Da gerate ich in Not, ist doch alles Triumphale der Kleinkunst fremd. Was soll man noch Witze machen über jenen, der nur noch im Tragisch-Komischen dilettiert? Es gibt Menschen, die haben zwei linke Hände. Armin Laschet muss drei haben. Jedenfalls stellt er sich so an, immer wenn es um wichtige Fragen geht.

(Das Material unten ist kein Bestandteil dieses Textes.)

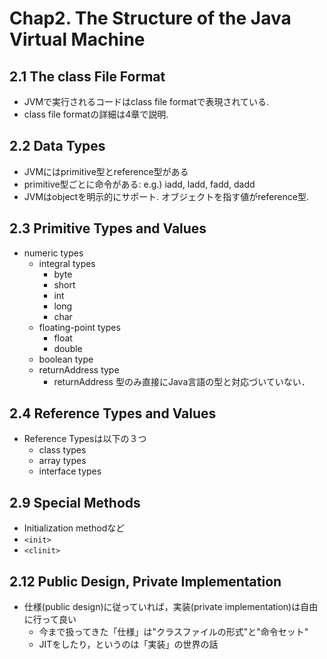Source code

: # Chap2. The Structure of the Java Virtual Machine

## 2.1 The class File Format
* JVMで実行されるコードはclass file formatで表現されている.
* class file formatの詳細は4章で説明.

## 2.2 Data Types
* JVMにはprimitive型とreference型がある
* primitive型ごとに命令がある: e.g.) iadd, ladd, fadd, dadd
* JVMはobjectを明示的にサポート. オブジェクトを指す値がreference型.

## 2.3 Primitive Types and Values
* numeric types
  - integral types
    + byte
    + short
    + int
    + long
    + char
  - floating-point types
    + float
    + double
  - boolean type
  - returnAddress type
    + returnAddress 型のみ直接にJava言語の型と対応づいていない．

## 2.4 Reference Types and Values
* Reference Typesは以下の３つ
  - class types
  - array types
  - interface types

## 2.9 Special Methods
* Initialization methodなど
* `<init>`
* `<clinit>`

## 2.12 Public Design, Private Implementation
* 仕様(public design)に従っていれば，実装(private implementation)は自由に行って良い
  - 今まで扱ってきた「仕様」は"クラスファイルの形式"と"命令セット"
  - JITをしたり，というのは「実装」の世界の話
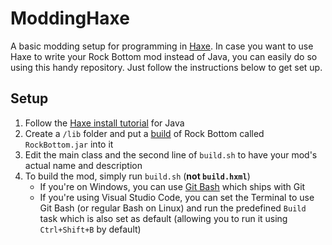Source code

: # ModdingHaxe
A basic modding setup for programming in [Haxe](https://haxe.org/). In case you want to use Haxe to write your Rock Bottom mod instead of Java, you can easily do so using this handy repository. Just follow the instructions below to get set up.

## Setup
1. Follow the [Haxe install tutorial](https://haxe.org/documentation/platforms/java.html) for Java
2. Create a `/lib` folder and put a [build](https://github.com/RockBottomGame/RockBottom/releases) of Rock Bottom called `RockBottom.jar` into it
3. Edit the main class and the second line of `build.sh` to have your mod's actual name and description
4. To build the mod, simply run `build.sh` (**not `build.hxml`**)
    - If you're on Windows, you can use [Git Bash](https://gitforwindows.org/) which ships with Git
    - If you're using Visual Studio Code, you can set the Terminal to use Git Bash (or regular Bash on Linux) and run the predefined `Build` task which is also set as default (allowing you to run it using `Ctrl+Shift+B` by default)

Söder – der große Spielverderber für Laschet
Wenn dann der große Spielverderber aus Bayern von seiner Union einen Wahlkampf fordert, der zeitgleich „sexy und solide“ sein soll, dann denkt es in mir an so was wie robuste Liebesgrüße aus Lederhosen, an Filmchen aus der Wiederholungsschleife der Privatsender. Nur waren sie weder erotisch noch komisch, sie waren spießig und trostlos.
Wenn das gemischte Doppel der Union so weiterwirkt und -würgt, könnte im Duden bald eines neues Verb auftauchen: „södern – alles tun, um eine unsichere Wahl sicher zu verlieren“.
Respekt ist kanzlerabel
Mal ganz unkomisch: Diese „Respekt“-Nummer der SPD finde ich einigermaßen kanzlerabel. Denn politisch analytisch bin ich immer erst im zweiten Schritt auf dem Weg zur Wahlurne, man weiß ja: Du wählst nur mit dem Herzen gut.
Mir ist egal, ob meine Lieblingspartei verspricht, die Entlastung alleinerziehender Väter mit einem Einkommen von 37.932 Euro betrage bei ihr jährlich 173 Euro mehr als bei den anderen. Notfalls bis gerne zahle ich sogar 180 Euro drauf für das Gefühl, dass es insgesamt vorangeht.
Scholz – kein Hand zum Chichi
Deshalb bleibt dieses Jahr der Wahl-O-Mat kalt. Scholzomat, längst hat sich der Begriff ins Positive gewendet, reicht mir. Kein Hang zum Chichi, hanseatisch, mittlerweile auch preußisch in Potsdam nachsozialisiert, an den richtigen Stellen souverän und engagiert – so könnte man ihn beschreiben. Das reicht dann schon, auch ohne Blick auf die Irrlichternden links und rechts.
Was macht dich eigentlich zum Wiederwähler, zur Immer-wieder-Wählerin? Bei mir sind es kleine Erinnerungen. Erfurt, Herbst 1986. Wir stehen mit einer aufgekratzten Besuchergruppe (West) vor dem heruntergekommenen und verrammelten Kaisersaal. Hier fand 1891 der große SPD-Parteitag statt, im Jahr nach Ende der Sozialistengesetze.
100 Jahre SPD wählen
Der Stadtbilderklärer, ein alter Mann (das Wort Fremden„führer“ mied man) erklärt nicht ganz vorschriftsfeierlich, die SED wolle diesen Ort zum Jubiläum ihrer dürftigen Geschichte einverleiben. Ich werfe einen wahrscheinlich wütenden, mit Sicherheit melancholischen Blick durch die nahezu blinden Scheiben.
Da tritt der Erklärer dicht neben mich, schaut erst nach links, nach rechts und sagt dann traurig leise: „Zu dem Haufen habe ich früher ja auch gehört.“ Allein für diesen Mann müsste ich hundert Jahre SPD wählen.